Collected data
____

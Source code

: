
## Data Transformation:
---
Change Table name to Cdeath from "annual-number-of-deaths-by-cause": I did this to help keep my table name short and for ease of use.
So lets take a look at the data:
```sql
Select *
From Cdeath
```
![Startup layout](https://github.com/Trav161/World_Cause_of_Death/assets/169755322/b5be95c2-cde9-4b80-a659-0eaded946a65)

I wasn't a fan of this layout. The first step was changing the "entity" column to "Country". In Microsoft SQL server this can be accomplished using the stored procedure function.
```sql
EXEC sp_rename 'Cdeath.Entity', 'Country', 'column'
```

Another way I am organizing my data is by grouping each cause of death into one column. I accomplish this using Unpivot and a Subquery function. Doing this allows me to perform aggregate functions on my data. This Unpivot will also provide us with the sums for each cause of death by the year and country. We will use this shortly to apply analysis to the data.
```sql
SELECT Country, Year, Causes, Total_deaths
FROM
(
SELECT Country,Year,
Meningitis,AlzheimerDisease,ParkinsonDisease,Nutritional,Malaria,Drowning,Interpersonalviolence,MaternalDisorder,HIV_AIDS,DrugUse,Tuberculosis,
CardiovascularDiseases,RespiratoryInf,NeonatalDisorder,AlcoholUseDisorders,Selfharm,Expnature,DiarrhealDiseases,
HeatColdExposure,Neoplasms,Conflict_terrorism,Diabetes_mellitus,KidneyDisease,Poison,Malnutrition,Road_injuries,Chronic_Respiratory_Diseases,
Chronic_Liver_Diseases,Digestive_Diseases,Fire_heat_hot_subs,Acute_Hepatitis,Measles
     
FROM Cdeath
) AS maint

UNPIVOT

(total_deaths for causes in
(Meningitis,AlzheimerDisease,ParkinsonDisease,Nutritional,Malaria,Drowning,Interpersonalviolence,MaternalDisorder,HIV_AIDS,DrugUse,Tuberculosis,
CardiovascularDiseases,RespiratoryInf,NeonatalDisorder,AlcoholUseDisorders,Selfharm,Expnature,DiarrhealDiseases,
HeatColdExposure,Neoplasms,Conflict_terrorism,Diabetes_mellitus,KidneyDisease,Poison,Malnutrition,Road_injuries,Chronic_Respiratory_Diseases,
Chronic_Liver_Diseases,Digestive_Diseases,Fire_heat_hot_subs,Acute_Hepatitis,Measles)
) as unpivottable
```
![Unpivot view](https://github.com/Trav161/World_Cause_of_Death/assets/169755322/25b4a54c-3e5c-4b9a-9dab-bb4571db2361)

____

ASSIGNED TASK: Find each line above that contains "Meningitis", and copy those lines.

SOLUTION:
Meningitis,AlzheimerDisease,ParkinsonDisease,Nutritional,Malaria,Drowning,Interpersonalviolence,MaternalDisorder,HIV_AIDS,DrugUse,Tuberculosis,
(Meningitis,AlzheimerDisease,ParkinsonDisease,Nutritional,Malaria,Drowning,Interpersonalviolence,MaternalDisorder,HIV_AIDS,DrugUse,Tuberculosis,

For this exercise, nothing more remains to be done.